The 8th Annual Sean’s Run will happen at Chatham
High School on Sunday, April 26 and is expected to draw a record
1,200 runners and walkers. To date, thanks to generous sponsors
and donors, the event has raised $120,550, money that supports youth
education and rewards high school students with scholarships.
Just as it has been since the beginning, this year’s
Sean’s Run won’t be a solemn, mournful gathering, because
that wouldn’t capture Sean’s spirit at all. Sean wouldn’t
show up for that. We’re going to laugh, put on our Nikes and
run. Not like he did, of course. This kid ran like the wind.
From the age of 7, Sean was a champion, winning so
many awards that his room at home looked more like a hall of fame
than a place to sleep. He became one of the finest local high school
athletes of his generation, and one of the best high school runners
New York State has ever seen.
Always an honor student, Sean was only in the 10th
grade when he placed second in the New York State Public High School
Cross-Country Championships. And when track season came around he
ran the fastest metric mile of any sophomore in the State - 4:18.
Months after his death, his Dad was still opening mail containing
scholarship offers from prestigious universities.
Yes, Sean French will be with us on April 26. He wouldn’t
miss it because Sean’s Run is so much more than a race, and
because Sean was so much more than a runner. He believed in things
larger than himself - like the feelings of others, and in what would
make the world a better place. If you knew him, just imagine Sean
now, winged feet and all, delighting in endless runs, and encouraging
others by his contagious enthusiasm and bright smile.
In the world as Sean would have it, no other young
person would ever again lose his life because of a bad judgment.

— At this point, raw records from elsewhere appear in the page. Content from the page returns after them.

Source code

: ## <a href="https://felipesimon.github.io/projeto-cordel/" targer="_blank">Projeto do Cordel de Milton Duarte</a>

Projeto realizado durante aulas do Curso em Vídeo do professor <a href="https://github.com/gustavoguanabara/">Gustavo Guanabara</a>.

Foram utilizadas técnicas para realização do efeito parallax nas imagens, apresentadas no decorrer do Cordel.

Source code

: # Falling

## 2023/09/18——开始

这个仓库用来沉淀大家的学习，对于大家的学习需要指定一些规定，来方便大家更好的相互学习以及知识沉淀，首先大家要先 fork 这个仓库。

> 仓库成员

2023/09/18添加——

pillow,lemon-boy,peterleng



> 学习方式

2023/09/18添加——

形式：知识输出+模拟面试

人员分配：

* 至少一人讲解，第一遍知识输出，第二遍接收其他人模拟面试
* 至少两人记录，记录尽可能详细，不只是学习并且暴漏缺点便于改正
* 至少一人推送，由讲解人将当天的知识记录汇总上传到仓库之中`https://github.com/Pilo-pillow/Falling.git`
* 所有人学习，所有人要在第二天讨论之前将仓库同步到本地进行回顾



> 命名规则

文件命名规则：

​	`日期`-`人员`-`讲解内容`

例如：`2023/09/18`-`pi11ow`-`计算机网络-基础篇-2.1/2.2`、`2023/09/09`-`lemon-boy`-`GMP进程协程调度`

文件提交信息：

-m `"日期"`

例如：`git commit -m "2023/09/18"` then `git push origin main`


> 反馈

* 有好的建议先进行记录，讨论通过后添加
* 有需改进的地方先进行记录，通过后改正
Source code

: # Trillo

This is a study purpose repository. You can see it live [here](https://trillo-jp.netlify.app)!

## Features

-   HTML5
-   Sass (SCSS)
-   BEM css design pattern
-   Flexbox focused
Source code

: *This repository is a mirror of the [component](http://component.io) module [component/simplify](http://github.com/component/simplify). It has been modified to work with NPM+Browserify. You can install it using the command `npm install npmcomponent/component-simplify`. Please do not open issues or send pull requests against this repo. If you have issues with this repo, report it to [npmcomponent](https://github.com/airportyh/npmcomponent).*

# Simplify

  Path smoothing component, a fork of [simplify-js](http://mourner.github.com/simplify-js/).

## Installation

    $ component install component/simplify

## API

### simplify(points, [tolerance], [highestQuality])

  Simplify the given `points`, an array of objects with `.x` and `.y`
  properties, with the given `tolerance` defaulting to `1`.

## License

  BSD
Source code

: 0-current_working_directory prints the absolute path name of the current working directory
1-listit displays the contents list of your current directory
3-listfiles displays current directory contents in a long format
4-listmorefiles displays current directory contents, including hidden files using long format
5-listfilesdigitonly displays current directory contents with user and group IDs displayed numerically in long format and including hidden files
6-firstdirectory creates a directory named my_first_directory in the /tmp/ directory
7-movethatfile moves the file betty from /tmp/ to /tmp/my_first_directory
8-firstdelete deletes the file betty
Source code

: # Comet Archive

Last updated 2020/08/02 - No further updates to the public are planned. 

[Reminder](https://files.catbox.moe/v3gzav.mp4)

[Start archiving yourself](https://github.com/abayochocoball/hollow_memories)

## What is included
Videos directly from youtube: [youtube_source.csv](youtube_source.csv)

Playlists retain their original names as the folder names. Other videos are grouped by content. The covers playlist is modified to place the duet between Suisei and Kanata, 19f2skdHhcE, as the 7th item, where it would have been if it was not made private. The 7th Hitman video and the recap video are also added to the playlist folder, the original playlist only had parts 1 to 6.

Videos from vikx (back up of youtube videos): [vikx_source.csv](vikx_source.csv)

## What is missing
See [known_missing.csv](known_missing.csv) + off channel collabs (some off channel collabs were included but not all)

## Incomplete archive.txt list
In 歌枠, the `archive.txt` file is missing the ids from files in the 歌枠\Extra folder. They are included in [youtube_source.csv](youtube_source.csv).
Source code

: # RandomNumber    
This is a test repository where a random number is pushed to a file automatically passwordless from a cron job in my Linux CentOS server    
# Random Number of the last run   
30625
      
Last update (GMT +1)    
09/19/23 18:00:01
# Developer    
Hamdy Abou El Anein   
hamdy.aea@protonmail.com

To drink and drive, to not wear a seat belt, to take such risks
with this fragile life we’ve been given, these things simply
would not happen.
Sean would never want another Mom & Dad to endure
what his parents, Mark and Cathy, have endured, nor see another
brother cope with the loss that Eric has had to endure.
Sean wasn’t the only victim in the car crashed
by an underage drunk driver in the early minutes of New Years Day,
2002.
With him were two close friends, one was fortunately
buckled safely in the front seat. The other, Ian Moore, permanently
injured in the crash, sat unbuckled next to Sean in the rear seat.
The Moore family, too, is forever scarred by the same act of foolishness.
Knowing Sean, he would do whatever he could to see Ian walk, and
to see no family ever goes through that again.
Once again, the First Niagara Bank will serve as Presenting Sponsor
for Sean’s Run, offering a small army of event volunteers
and generously contributing $10,000 so that they, too, won’t
ever have to read in the paper, or hear on the news, that it’s
happened one more time. Their sponsorship seems to shout, “No
more!”
So when you lace up those Nikes on April 26, when you watch or participate
in the Battle of the Belts competition or in any of the other Sean’s
Run events, know that together, and with Sean, you are making our
communities safer places.
Then, as you head down the Sean’s Run
course, look up at the cloud of dust in front of the pack. Don’t
waste time wondering who that is. After all, it’s Spring again,
and what we think is gone, isn’t always.